Arrivavano a piedi camminando per giorni, arrivano in aereo con voli low cost. Sono gli italiani in Uk, migranti di ieri e di oggi, protagonisti di una storia lunga duecento anni. Ciò che li accomuna, allora come adesso, è la nostalgia per l’Italia e il senso di sradicamento, che caratterizza specialmente i primi tempi; a differenziarli sono invece le motivazioni che li hanno spinti e li spingono a partire. Già, ma cosa ha portato nel corso del tempo, così tante persone a scegliere di lasciare il Bel Paese?

A cominciare dalla metà dell’Ottocento, fino alla fine degli anni Sessanta, chi parte ha alle spalle una condizione di indigenza, più o meno marcata. La quasi totalità di loro va in cerca di un posto dove poter “far fortuna”, raramente o mai pensa ad una permanenza definitiva. Come sola ambizione ha quella di accumulare quanto basta per diventare proprietaria di una casa e un pezzo di terra nel paese natale, considerato una straordinaria fonte di reddito in grado di permettergli l’indipendenza e l’autosufficienza economica. Le motivazioni alla base di queste migrazioni sono quindi tutte racchiuse nelle tre parole casa, terra, azienda di famiglia. Molti di loro lavorando duramente sono riusciti a realizzare il loro sogno, ma altrettanti, dopo aver migliorato la loro situazione ed essersi sposati (quasi sempre con donne italiane) sono rimasti, trovando difficile fare spostare i figli nati e cresciuti in Inghilterra.

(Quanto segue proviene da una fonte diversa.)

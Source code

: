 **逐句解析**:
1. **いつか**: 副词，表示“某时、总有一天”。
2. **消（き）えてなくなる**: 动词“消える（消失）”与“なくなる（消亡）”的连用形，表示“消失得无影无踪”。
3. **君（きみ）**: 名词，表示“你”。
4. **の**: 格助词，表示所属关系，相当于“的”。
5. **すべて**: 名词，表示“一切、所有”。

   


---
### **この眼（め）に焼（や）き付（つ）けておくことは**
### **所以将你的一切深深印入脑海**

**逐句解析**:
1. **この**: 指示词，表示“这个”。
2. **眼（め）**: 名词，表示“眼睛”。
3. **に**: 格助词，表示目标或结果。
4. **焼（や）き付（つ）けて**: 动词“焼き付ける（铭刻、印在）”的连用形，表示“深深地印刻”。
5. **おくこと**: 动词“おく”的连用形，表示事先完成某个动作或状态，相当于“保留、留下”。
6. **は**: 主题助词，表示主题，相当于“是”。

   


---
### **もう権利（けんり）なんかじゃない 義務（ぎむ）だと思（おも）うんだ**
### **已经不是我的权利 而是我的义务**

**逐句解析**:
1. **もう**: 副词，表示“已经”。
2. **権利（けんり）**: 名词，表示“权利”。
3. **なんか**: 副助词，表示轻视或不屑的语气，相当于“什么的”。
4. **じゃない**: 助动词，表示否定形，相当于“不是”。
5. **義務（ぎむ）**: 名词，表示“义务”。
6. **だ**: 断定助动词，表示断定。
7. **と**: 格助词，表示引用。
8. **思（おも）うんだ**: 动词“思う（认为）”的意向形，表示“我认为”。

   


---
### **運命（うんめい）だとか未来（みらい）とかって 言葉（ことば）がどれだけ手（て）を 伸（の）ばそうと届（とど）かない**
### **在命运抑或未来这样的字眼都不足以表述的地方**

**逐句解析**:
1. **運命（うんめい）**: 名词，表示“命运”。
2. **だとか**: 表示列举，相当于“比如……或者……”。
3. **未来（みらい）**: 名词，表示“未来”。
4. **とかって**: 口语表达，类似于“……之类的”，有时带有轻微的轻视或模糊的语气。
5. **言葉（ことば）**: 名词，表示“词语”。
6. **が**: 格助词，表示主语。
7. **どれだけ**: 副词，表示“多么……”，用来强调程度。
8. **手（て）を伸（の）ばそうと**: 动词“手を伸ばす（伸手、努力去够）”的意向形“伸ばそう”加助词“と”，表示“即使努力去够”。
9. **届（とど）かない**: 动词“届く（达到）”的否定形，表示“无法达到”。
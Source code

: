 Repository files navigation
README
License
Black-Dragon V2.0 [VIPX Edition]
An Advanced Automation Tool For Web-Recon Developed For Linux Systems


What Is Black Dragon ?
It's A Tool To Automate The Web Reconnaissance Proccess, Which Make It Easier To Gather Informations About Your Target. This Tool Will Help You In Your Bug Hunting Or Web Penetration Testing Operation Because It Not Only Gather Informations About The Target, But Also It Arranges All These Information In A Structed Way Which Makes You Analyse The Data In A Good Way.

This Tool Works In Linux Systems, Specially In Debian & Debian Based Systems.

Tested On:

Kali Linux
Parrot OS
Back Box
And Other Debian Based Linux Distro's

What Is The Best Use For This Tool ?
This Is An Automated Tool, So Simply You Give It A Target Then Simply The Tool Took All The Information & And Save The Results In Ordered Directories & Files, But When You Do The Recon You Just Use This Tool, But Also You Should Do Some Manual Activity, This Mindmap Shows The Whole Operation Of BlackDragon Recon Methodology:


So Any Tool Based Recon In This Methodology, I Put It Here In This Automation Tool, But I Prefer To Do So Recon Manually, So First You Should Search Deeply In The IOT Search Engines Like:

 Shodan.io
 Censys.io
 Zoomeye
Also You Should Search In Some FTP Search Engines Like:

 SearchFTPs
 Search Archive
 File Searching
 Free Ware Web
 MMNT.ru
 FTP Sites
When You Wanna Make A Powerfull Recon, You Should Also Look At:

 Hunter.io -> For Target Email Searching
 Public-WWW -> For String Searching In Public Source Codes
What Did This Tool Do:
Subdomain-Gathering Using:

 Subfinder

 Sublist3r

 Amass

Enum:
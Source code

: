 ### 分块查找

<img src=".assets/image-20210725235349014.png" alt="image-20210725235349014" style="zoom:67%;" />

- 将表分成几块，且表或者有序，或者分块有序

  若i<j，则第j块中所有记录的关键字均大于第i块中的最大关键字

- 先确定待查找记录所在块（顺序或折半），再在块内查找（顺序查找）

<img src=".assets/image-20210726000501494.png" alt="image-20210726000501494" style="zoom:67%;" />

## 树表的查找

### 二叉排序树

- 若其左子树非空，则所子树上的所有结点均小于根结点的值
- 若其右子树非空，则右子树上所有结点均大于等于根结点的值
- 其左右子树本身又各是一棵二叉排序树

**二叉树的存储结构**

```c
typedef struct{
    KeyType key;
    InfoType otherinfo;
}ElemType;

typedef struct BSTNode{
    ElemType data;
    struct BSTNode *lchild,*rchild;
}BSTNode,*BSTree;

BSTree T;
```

Con l’arrivo degli anni Settanta che le cose cambiano, così come le ragioni per partire. Ad attirare molti giovani in Gran Bretagna sono lo studio della lingua inglese, l’attrazione per un sistema di vita considerato più libero e appagante e soprattutto la garanzia di poter trovare lavoro in brevissimo tempo. Nel successivo periodo buio che sono stati gli anni Ottanta e l’inizio degli anni Novanta, le motivazioni che spingono a partire per l’Uk e principalmente per Londra sono purtroppo prevalentemente legate alla droga. Dall’Italia infatti arrivano moltissimi tossicodipendenti, provenienti da grandi città e da famiglie a basso reddito, la maggior parte confidando in una migliore assistenza sociale, altri per scappare dalla giustizia italiana, altri ancora sperando di cambiare vita in un contesto sociale nuovo.

Ma fortunatamente non c’è solo questo: c’è anche una minoranza (principalmente i rampolli della classe finanziaria italiana) che sbarca nella City per un periodo di formazione da sfruttare una volta rientrati nel Bel Paese. E sono solo il preambolo dell’esercito di giovani talenti che dagli anni Novanta fino alla crisi del 2008 sono corsi nel centro finanziario della capitale britannica per cogliere l’occasione di dimostrare il proprio valore, oltre che per inseguire il sogno di arricchirsi in fretta, spesso al prezzo di ritmi di vita al limite della resistenza, e magari rientrare in patria con un cospicuo gruzzolo che gli consenta di cambiare vita (in questo sostanzialmente non sono molto lontani dai loro predecessori).

Oggi ragazzi e ragazze italiani, la maggior parte di loro altamente qualificati, raggiungono la Gran Bretagna, Londra in particolare, spinti dalla voglia di realizzarsi, di riscattare anni di studi, di trovare altrove ciò che il proprio Paese, ancorato al passato e imbrigliato nella rete del nepotismo e delle conoscenze non è in grado di offrirgli, ossia un’opportunità che ne valorizzi il talento, che gli dia la possibilità di mettersi in gioco, nella consapevolezza però che bisogna lavorare duro perchè nessuno è indispensabile.